PROBLEM:
Scan the entries below for the word "折叠状态下只显示一行". Copy out every line in which it occurs.

^^^^

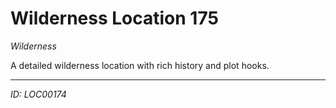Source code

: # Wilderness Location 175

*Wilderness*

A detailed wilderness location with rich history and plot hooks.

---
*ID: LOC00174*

^^^^

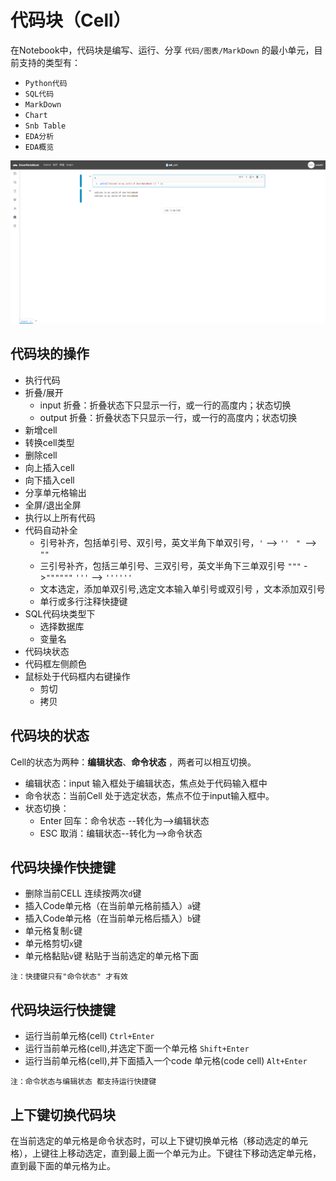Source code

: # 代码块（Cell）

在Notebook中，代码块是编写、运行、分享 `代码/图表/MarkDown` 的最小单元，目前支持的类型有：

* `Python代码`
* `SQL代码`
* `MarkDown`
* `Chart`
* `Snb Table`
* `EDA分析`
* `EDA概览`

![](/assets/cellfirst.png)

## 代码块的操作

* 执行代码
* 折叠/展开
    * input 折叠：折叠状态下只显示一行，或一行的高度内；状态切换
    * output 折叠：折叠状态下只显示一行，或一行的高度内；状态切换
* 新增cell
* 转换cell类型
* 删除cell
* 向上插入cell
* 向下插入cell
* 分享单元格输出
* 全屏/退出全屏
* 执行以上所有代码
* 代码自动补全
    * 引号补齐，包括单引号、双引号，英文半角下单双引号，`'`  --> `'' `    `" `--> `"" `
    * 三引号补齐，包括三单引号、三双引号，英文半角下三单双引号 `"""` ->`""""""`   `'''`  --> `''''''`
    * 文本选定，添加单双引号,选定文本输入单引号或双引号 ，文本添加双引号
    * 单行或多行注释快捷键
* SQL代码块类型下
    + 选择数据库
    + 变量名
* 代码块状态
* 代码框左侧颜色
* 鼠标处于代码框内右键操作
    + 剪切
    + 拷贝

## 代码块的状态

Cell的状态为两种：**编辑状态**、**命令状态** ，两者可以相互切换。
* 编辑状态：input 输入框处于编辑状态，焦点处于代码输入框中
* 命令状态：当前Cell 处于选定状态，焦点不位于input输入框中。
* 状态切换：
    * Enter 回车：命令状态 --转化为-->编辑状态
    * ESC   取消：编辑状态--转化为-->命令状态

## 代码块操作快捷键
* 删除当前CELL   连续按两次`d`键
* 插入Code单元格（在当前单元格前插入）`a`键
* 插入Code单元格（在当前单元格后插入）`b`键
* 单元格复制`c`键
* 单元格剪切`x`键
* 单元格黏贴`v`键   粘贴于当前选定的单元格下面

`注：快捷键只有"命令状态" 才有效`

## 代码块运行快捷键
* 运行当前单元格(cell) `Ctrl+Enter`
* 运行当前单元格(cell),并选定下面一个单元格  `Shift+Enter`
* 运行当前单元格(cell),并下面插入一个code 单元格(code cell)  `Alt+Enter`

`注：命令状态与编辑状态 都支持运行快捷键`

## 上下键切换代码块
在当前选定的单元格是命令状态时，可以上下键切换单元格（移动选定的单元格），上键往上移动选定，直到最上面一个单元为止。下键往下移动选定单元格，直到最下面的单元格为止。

^^^^

RESPONSE TO THIS EXERCISE:
    * input 折叠：折叠状态下只显示一行，或一行的高度内；状态切换
    * output 折叠：折叠状态下只显示一行，或一行的高度内；状态切换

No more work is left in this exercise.